== Segment start ==
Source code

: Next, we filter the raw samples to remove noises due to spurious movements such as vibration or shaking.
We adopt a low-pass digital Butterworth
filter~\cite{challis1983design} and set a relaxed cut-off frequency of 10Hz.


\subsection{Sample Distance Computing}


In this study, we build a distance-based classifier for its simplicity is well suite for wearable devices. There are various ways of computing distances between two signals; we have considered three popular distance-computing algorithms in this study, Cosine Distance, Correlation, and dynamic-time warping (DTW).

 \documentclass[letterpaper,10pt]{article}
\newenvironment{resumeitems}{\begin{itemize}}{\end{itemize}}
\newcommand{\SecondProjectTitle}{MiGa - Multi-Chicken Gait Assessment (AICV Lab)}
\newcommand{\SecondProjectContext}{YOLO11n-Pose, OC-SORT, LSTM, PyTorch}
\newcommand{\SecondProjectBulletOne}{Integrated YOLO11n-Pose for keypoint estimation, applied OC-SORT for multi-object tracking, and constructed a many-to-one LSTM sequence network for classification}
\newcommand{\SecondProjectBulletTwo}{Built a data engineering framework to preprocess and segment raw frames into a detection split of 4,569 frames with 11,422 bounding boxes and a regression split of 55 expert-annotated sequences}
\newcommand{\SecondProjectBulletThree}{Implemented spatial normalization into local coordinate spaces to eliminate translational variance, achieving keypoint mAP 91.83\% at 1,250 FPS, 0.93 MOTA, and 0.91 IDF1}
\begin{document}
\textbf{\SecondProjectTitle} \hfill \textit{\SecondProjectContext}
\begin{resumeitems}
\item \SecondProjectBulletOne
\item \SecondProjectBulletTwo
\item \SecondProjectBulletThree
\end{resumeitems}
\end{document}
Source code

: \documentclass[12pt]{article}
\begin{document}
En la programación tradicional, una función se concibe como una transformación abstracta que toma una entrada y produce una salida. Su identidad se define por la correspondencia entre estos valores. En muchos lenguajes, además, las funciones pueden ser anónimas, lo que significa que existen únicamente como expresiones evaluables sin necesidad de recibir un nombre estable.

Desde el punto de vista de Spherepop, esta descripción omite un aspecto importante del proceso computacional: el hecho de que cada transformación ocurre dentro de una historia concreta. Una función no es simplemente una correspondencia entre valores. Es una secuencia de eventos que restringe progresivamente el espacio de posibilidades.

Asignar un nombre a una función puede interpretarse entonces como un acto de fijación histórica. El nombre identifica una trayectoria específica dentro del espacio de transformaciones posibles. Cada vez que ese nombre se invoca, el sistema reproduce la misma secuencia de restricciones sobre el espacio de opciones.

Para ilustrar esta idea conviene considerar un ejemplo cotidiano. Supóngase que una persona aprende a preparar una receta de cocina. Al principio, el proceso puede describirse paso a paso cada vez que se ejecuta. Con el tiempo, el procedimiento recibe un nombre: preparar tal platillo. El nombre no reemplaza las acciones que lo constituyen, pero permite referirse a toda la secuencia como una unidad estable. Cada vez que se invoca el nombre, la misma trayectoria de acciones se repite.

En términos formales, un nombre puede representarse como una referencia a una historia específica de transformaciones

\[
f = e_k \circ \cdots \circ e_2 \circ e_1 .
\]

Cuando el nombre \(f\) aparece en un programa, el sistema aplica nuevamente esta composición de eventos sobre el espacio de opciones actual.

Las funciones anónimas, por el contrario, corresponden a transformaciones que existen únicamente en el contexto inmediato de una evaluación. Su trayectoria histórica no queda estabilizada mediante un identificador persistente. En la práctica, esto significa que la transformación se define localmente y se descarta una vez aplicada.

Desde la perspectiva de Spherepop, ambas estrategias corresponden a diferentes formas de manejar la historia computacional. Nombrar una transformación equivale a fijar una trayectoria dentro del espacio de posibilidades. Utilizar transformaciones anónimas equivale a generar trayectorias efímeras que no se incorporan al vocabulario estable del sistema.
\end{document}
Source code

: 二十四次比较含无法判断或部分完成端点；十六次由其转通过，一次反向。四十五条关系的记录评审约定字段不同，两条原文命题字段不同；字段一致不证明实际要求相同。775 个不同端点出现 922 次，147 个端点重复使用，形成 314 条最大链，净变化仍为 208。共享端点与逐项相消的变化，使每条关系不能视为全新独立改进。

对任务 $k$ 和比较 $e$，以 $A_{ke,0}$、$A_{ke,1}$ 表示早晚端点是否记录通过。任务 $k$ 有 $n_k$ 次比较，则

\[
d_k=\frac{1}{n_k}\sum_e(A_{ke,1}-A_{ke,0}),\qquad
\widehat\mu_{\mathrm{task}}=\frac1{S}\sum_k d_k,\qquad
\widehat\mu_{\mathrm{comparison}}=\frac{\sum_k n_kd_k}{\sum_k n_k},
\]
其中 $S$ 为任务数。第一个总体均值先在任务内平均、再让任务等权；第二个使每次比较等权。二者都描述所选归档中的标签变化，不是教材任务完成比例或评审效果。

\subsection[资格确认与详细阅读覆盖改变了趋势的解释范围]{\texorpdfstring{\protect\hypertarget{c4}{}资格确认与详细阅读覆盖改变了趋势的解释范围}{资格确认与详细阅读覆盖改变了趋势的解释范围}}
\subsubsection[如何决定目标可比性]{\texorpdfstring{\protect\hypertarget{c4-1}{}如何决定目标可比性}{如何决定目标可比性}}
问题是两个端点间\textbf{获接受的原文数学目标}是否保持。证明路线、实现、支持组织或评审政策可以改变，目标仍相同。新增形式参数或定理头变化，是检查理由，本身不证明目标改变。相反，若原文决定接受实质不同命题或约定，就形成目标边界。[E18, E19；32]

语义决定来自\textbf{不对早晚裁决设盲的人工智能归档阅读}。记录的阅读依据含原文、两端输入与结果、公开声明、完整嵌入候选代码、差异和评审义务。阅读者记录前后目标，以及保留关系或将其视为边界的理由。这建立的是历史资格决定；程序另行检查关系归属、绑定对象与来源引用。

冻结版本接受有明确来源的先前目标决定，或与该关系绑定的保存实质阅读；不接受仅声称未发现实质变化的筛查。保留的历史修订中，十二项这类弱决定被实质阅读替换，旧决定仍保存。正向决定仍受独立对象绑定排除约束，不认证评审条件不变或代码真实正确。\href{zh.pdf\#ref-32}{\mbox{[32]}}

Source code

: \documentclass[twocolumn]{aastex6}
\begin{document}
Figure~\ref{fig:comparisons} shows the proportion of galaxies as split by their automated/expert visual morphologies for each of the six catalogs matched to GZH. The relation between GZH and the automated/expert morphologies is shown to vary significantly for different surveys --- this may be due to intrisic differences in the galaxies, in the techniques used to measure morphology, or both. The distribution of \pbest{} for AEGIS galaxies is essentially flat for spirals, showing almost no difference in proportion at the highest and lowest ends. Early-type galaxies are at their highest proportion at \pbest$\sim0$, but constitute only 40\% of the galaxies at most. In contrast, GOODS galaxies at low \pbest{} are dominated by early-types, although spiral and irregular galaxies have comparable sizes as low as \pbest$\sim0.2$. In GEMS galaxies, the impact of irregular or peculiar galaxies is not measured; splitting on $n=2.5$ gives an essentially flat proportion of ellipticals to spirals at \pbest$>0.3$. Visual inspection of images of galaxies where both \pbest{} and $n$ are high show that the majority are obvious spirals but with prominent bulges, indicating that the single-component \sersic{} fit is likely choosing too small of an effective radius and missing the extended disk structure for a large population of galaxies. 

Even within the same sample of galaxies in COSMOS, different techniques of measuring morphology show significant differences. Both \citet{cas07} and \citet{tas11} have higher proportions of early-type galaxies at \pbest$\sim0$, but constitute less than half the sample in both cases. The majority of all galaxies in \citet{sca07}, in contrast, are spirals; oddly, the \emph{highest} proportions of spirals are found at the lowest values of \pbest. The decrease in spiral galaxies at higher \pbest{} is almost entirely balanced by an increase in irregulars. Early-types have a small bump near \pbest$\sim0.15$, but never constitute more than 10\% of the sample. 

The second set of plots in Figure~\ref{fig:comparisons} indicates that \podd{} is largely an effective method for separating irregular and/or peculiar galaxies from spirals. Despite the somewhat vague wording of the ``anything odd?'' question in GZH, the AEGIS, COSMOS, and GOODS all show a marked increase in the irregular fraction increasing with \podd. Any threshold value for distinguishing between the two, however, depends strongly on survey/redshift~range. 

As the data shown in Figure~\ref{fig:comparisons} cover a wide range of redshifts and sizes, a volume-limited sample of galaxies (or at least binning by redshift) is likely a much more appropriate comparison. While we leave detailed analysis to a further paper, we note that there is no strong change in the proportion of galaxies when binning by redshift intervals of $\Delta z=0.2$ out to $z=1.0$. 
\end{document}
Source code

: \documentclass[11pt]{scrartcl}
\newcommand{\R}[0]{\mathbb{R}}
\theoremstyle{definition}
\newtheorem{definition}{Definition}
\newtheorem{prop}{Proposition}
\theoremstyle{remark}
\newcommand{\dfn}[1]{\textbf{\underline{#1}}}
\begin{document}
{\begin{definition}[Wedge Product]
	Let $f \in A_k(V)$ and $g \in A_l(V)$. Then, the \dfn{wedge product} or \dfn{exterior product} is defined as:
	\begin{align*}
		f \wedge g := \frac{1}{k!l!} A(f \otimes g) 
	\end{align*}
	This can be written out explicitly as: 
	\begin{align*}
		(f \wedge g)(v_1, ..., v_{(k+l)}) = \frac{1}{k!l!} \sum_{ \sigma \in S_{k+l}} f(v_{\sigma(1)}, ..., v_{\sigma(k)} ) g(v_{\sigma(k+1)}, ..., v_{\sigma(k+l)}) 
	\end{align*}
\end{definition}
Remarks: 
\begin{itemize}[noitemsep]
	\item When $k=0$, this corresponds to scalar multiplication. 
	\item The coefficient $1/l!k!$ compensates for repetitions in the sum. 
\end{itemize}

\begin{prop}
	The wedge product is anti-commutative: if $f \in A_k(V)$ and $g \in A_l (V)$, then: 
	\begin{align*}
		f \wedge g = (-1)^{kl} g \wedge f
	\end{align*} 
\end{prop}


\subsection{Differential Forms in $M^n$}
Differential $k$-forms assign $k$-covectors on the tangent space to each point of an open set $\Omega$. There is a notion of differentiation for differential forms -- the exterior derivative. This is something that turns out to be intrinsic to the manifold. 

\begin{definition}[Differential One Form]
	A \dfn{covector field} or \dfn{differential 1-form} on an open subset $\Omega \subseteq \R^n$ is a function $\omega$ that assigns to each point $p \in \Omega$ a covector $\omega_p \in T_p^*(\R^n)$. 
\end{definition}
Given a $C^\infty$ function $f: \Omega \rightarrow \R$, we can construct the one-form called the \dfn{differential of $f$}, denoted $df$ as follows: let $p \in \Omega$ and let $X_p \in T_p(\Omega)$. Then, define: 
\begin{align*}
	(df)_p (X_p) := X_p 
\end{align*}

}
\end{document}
== Segment end ==
- [YOUR GOAL]
Using the material above, report each line where "SecondProjectBulletTwo" occurs.

- [RESPONSE TO THE EXERCISE]
\newcommand{\SecondProjectBulletTwo}{Built a data engineering framework to preprocess and segment raw frames into a detection split of 4,569 frames with 11,422 bounding boxes and a regression split of 55 expert-annotated sequences}
\item \SecondProjectBulletTwo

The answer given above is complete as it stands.